Scossi la testa: non capivo perché un vecchio chiacchierone come lui si rifiutasse ostinatamente di parlare della sua vita… che è il massimo di cui molti riescono a parlare.

«Ci rifletta» disse Wentworth. «Posso garantirle che la maggior parte dei residenti di San Diego leggerà il libro. Quelli istruiti, voglio dire. E poiché la gente del Salton Sea ci ha contattati…»

«Vi hanno contattati?» lo interruppe Tom.

«Sì. Due anni fa ne è arrivato un gruppo. Da allora, le vostre guide Lee e Jennings, uomini assai attivi, hanno provveduto alla ricostruzione di una linea ferroviaria fin lì. Abbiamo spedito libri a quella gente, che ci ha detto di averli inviati ancora più a est. Perciò la distribuzione del suo lavoro, per quanto incerta, potrebbe raggiungere tutto il continente.»

«Anche lei pensa che le comunicazioni si estendano così lontano?»

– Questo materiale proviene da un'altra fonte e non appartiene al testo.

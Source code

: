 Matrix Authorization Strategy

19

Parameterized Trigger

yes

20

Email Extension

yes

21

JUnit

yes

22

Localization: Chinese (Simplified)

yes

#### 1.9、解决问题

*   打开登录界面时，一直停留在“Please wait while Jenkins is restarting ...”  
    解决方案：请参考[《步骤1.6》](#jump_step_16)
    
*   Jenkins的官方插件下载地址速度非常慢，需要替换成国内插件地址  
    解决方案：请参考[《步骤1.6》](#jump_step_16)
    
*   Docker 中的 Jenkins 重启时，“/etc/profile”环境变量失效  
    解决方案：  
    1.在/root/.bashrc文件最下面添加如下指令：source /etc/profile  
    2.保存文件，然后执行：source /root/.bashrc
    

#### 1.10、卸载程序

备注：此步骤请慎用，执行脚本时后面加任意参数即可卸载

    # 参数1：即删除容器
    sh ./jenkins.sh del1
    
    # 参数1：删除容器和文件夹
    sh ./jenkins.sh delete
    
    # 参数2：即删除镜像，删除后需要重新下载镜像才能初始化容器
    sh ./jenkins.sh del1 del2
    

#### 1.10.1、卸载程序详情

Wentworth si strinse nelle spalle. «Guardiamo attraverso un vetro oscurato, come ben sa. Possiedo un libro stampato a Boston, ben fatto. A parte questo, non posso dire altro. Non ho motivo per non credere alle loro dichiarazioni. In ogni caso, un suo libro potrebbe arrivare facilmente a Boston, come quel libro di Boston è arrivato fino a me.»

«Ci penserò» disse Tom; ma il tono indicava che voleva solo chiudere l’argomento.

«Cambia idea, Tom» lo esortai.

Lui si limitò a guardare il grande torchio.

«Venite a vedere i libri stampati finora» disse Wentworth, a mo’ d’incoraggiamento; ci condusse in una stanza d’angolo, anch’essa assai luminosa, le cui finestre davano sul promontorio sottostante. Era la biblioteca: alte scaffalature si alternavano alle finestre e contenevano libri vecchi e nuovi.